Last night I worked with the AMAZING Carey Brianna Hart on the sound for Jewbana. I watched, she designed, and I was just honored that she was willing to put her talent on this project.

Today another blessing…the brilliant Venessa Elise came over and helped me with a monologue I so desired her POV on. HOLY MOLY MIami has TALENTED women ….

I think there is a depth to our piece that I was hoping for through the comedy…which I will work on more this week and then MONDAY I will have another workshop with these two women and then …grab my balls and do the show for an audience on the 25th…ahhhh

I also had a skype session with Francis Allen who is helping me with my accent for another character.

and I took a circus class and I am getting there…little by little…

I am excited about the show and about opening it and about becoming the person I hope to be…a woman who can own her own even while having a family and being in love and it was a full moon and something else last night and

I am meeting myself
walking down a dirt road…and the dust is kicking up and the woman coming towards me…she is wise and wonderful and peaceful and happy and content…with her path and happy to say goodbye to me… and thank you…thank you for all you did to get us HERE.

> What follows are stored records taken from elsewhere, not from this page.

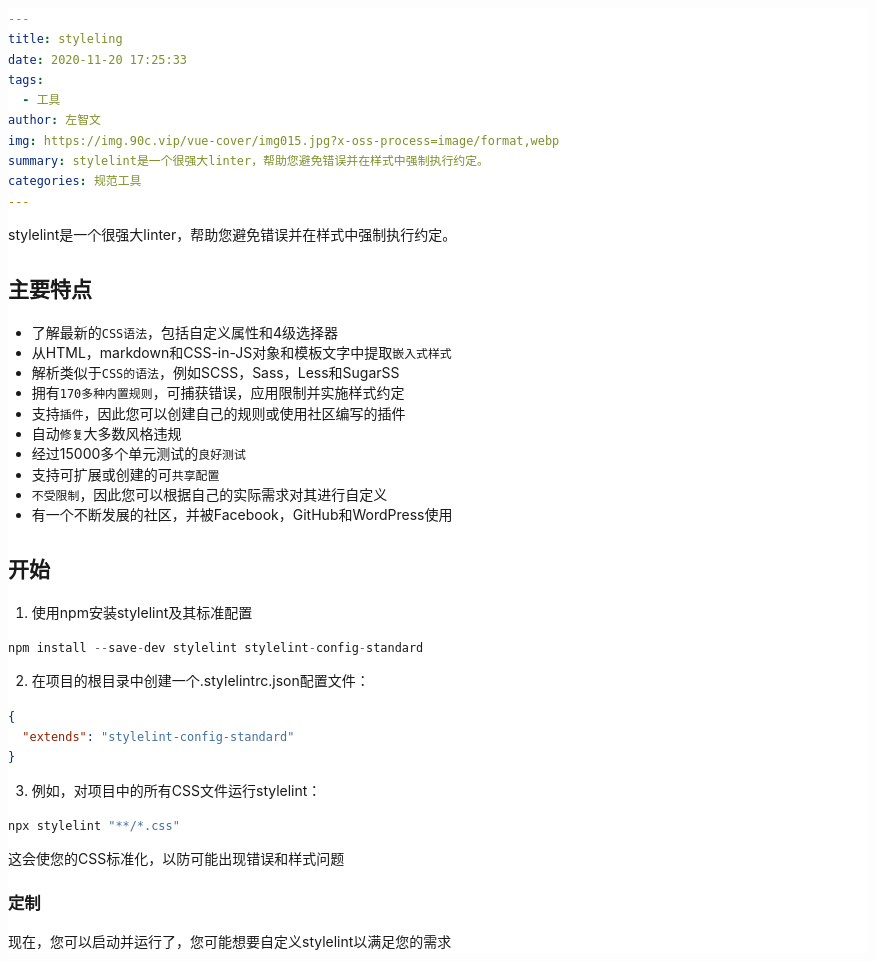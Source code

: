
 ```yaml
---
title: styleling
date: 2020-11-20 17:25:33
tags:
  - 工具
author: 左智文
img: https://img.90c.vip/vue-cover/img015.jpg?x-oss-process=image/format,webp
summary: stylelint是一个很强大linter，帮助您避免错误并在样式中强制执行约定。
categories: 规范工具
---
```


stylelint是一个很强大linter，帮助您避免错误并在样式中强制执行约定。

## 主要特点

- 了解最新的`CSS语法`，包括自定义属性和4级选择器
- 从HTML，markdown和CSS-in-JS对象和模板文字中提取`嵌入式样式`
- 解析类似于`CSS的语法`，例如SCSS，Sass，Less和SugarSS
- 拥有`170多种内置规则`，可捕获错误，应用限制并实施样式约定
- 支持`插件`，因此您可以创建自己的规则或使用社区编写的插件
- 自动`修复`大多数风格违规
- 经过15000多个单元测试的`良好测试`
- 支持可扩展或创建的可`共享配置`
- `不受限制`，因此您可以根据自己的实际需求对其进行自定义
- 有一个不断发展的社区，并被Facebook，GitHub和WordPress使用

## 开始

1. 使用npm安装stylelint及其标准配置

```js
npm install --save-dev stylelint stylelint-config-standard
```

2. 在项目的根目录中创建一个.stylelintrc.json配置文件：

```json
{
  "extends": "stylelint-config-standard"
}
```

3. 例如，对项目中的所有CSS文件运行stylelint：

```js
npx stylelint "**/*.css"
```

这会使您的CSS标准化，以防可能出现错误和样式问题

### 定制

 现在，您可以启动并运行了，您可能想要自定义stylelint以满足您的需求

We have Made HUGE decisions abut our future this past week…HUGE and amazing and life changing and the kids will be going through a few changes but…Steve and I …we will be together in it and changing and life..

life is exactly what you ask it to be…so ask without irony and without negation because the universe doesn’t know sarcasm…it read as desire..

like everything else we speak about …

your Tongue is your arrow…aim well…

Meet you at the horizon…

#whoissusie #jewbana

xoxo
Susie

Kitchen

In the BERKS

It is July 12th

I am a little less than a month away from the show
I just ran it for myself in the basement of my families home in the Berkshires

the show opens on the 8th

I am doing a run at the light box on the 25th for a small invited group of lovers..

I am hoping it makes sense…kind of…

or something

I have to work on accents…
I have to work on the characters
I have to feel the show out more..and the changes
I need something for Jaedon and something for Ani.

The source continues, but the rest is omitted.